Courtesy of the artist and Bodega, New York

 

ALEXANDRA NOEL and BODEGA supporting THE HIPPIE KITCHEN

Dog's POV through dog gate in Volvo station wagon, 2017

oil on panel

4 x 5 in. (10.2 x 12.7 cm.)

$4,500

ARTIST

Los Angeles-based artist Alexandra Noel’s singular paintings lie somewhere between abstraction and realism while inhabiting the nebulous tension between play and unease that sits beneath the veneer of contemporary life. While new subjects and references to images are being constantly introduced in the work, there are several recurring subjects, such as a brush stroke as wind in the form a tornado, impasto paint as a cake’s icing, a self portrait as a newborn, and a real estate sign holder as a fallen crucifix. The power of Noel’s practice comes from the manner in which she preserves multiple readings of her work, creating space for numerous subjectivities through a balance between clarity and ambiguity. Her compact panels reference relationships of scale between the body and handheld devices, treated as images on-screen—zoomed in, cropped, stretched, or rescaled.

"Dog's POV through dog gate in Volvo station wagon", 2017, is as the title implies. It is based on a childhood memory, a point of reference often used in Noel's practice. But instead of this being about her own memory, it evolved out of the fabricated memory of her family dog.
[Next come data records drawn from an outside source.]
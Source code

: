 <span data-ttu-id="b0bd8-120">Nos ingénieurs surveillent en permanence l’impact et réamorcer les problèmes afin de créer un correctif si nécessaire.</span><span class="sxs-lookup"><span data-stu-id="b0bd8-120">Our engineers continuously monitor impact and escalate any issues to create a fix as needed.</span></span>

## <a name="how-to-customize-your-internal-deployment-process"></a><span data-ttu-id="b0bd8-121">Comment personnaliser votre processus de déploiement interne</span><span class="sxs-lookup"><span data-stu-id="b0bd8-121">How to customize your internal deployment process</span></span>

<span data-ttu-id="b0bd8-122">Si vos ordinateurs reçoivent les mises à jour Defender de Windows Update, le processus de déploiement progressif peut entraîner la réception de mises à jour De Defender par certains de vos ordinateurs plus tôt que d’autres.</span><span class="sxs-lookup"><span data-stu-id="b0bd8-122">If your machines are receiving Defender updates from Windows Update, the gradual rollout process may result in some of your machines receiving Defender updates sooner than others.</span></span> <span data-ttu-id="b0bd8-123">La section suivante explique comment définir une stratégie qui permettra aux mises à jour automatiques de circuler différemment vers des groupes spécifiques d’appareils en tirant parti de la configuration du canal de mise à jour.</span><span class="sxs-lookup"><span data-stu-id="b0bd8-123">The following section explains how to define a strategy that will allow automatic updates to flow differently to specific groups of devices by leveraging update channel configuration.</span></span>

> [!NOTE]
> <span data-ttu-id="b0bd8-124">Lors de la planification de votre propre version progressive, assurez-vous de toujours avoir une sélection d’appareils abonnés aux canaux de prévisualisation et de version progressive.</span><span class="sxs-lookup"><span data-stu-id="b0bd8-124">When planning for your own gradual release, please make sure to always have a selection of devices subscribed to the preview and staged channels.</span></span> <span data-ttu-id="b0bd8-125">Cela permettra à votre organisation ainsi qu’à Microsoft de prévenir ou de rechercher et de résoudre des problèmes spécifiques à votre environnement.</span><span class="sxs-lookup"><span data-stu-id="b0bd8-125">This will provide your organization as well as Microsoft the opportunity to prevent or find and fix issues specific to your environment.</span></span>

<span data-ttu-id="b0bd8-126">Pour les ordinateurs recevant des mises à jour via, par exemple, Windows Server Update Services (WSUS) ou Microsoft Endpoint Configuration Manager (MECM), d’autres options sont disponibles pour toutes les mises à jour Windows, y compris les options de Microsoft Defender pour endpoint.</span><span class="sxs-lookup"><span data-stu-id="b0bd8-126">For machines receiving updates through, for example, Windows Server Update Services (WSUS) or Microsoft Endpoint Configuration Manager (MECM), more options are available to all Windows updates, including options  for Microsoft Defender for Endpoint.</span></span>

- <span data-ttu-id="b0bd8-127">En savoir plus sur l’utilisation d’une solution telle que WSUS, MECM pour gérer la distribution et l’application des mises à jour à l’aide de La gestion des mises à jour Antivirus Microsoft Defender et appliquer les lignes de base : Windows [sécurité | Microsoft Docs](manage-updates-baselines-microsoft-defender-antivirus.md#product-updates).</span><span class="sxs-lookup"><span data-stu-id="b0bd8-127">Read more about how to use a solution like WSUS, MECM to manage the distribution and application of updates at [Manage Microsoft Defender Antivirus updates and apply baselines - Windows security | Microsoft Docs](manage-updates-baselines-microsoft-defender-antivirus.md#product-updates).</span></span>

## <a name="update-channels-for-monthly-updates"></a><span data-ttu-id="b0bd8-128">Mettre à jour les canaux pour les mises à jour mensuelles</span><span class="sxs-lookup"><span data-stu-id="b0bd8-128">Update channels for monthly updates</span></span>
The end result is a geometric abstract pattern with one foot in the door of a family car and the other foot on a stage set for a play. This particular painting was part of a series that first began a technique now more prevalent in the artist's practice; an impasto painting effect which mimics stucco, a housing material utilized abundantly in Noel's hometown of Southern California.

Born 1989 in Columbus, Ohio; lives and works in Los Angeles, CA


CHARITY

Our soup kitchen, commonly known on the street as “The Hippie Kitchen,” is located in the downtown neighborhood of L.A.’s Skid Row. With more than 60,000 unhoused people in Los Angeles County, including more than 5,000 in the Skid Row area, with its numerous street encampments, rescue missions, and single-room occupancy hotels, Los Angeles has been dubiously named “the homeless capital of the nation.” Moreover, the 50 square block area known as Skid Row is also the most policed area in the nation.